Task goal: Find every line of the listing below where "flow" appears, and copy it.

Task inputs:
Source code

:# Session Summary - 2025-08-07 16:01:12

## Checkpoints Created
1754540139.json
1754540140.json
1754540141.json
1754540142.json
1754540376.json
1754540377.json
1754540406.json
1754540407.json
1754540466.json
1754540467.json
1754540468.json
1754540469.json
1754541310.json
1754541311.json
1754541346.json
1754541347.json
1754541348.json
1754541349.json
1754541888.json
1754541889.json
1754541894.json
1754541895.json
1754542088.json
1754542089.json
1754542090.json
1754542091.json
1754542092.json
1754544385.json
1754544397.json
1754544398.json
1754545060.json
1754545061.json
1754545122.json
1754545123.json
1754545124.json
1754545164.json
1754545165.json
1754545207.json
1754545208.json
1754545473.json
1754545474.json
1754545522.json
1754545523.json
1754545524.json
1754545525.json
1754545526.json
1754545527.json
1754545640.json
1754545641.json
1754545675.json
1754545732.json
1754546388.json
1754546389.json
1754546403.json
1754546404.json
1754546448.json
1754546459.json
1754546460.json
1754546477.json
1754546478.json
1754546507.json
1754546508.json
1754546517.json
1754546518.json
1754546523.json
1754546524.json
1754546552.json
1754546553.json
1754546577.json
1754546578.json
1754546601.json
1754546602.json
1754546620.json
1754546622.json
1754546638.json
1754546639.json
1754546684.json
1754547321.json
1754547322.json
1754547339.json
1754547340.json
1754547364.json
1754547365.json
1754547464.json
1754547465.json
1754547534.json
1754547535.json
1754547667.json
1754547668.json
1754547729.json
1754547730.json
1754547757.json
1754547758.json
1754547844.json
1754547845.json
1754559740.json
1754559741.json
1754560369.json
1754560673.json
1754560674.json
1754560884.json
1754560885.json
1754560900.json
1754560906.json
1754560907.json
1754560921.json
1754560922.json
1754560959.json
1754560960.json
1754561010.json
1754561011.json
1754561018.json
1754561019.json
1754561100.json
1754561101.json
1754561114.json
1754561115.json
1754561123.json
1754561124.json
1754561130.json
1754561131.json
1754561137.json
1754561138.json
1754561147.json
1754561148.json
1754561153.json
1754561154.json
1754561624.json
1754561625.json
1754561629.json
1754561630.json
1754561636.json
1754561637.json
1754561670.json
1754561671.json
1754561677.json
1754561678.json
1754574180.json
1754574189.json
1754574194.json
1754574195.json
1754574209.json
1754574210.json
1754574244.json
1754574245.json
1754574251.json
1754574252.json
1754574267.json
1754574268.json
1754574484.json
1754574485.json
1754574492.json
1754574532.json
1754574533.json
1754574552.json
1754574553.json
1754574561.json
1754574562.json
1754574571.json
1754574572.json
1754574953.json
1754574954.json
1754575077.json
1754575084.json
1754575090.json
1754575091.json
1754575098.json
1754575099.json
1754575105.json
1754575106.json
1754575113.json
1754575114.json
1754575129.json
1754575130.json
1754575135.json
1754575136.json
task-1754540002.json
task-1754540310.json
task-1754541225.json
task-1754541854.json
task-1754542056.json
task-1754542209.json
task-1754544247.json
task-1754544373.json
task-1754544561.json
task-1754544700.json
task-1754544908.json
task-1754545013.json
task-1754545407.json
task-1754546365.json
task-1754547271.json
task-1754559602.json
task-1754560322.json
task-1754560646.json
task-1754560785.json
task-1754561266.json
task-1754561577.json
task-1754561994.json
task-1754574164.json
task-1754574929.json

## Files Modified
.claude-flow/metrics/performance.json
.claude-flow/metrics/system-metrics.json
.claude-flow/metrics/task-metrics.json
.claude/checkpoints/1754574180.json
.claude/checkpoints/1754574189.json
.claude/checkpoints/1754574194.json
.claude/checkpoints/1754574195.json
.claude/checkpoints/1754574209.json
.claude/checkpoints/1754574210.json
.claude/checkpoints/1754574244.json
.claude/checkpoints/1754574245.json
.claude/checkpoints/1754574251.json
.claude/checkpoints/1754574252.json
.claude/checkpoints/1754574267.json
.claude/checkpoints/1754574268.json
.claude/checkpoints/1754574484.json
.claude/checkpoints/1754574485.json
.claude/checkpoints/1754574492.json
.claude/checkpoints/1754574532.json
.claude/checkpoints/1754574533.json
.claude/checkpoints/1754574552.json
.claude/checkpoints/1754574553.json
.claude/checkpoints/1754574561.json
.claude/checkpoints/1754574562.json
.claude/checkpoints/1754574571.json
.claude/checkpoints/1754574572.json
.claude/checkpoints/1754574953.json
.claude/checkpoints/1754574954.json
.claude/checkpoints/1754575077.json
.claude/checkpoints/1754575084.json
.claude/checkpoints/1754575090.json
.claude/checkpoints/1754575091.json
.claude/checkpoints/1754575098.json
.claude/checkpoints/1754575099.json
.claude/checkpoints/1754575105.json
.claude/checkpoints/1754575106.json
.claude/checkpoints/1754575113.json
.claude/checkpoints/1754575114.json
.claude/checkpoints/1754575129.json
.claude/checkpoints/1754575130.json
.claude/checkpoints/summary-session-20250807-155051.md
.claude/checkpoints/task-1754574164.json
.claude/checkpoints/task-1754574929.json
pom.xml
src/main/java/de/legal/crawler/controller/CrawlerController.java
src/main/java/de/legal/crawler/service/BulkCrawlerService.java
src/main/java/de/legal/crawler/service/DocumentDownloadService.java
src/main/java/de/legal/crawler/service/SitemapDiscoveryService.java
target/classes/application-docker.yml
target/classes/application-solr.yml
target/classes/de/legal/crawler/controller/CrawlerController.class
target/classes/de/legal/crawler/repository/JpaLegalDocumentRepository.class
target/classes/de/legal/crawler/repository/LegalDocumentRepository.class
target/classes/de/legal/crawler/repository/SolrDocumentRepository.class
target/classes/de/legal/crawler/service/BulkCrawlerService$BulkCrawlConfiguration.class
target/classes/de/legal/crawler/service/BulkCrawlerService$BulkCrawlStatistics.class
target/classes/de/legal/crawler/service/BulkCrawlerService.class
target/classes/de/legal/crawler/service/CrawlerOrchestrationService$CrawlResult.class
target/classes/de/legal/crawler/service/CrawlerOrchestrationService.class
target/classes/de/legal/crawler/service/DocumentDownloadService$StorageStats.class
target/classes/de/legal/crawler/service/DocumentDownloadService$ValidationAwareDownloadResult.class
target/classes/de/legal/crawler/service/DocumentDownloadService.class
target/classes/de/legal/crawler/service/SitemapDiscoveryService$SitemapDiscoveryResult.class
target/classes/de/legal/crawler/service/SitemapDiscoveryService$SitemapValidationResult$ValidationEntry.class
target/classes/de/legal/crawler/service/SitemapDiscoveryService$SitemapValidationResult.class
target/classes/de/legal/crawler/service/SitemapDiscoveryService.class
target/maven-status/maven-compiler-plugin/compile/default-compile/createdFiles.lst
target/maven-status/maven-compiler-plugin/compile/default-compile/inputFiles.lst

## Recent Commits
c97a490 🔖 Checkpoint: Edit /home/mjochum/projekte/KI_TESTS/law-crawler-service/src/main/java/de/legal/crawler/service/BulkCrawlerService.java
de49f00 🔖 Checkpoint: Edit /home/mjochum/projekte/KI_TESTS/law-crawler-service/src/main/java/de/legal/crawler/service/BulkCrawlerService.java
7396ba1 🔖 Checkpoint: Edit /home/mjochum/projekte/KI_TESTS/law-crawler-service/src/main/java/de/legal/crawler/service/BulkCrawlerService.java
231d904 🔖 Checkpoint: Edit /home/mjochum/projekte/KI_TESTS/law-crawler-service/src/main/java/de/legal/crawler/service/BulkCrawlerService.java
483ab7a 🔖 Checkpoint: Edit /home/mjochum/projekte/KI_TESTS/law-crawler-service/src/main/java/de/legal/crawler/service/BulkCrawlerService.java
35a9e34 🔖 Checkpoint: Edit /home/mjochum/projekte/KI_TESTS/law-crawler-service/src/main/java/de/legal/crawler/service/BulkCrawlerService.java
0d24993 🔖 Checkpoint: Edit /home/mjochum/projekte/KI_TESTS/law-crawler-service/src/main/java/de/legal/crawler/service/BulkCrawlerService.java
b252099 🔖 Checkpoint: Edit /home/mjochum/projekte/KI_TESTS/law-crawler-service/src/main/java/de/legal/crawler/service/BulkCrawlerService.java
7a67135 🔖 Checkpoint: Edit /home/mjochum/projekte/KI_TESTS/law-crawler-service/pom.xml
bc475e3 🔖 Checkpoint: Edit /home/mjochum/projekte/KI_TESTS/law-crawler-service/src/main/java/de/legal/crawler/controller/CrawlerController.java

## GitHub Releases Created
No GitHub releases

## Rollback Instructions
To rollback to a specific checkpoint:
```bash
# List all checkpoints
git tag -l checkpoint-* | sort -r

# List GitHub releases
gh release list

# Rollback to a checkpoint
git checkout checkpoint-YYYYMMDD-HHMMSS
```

Answer space:
.claude-flow/metrics/performance.json
.claude-flow/metrics/system-metrics.json
.claude-flow/metrics/task-metrics.json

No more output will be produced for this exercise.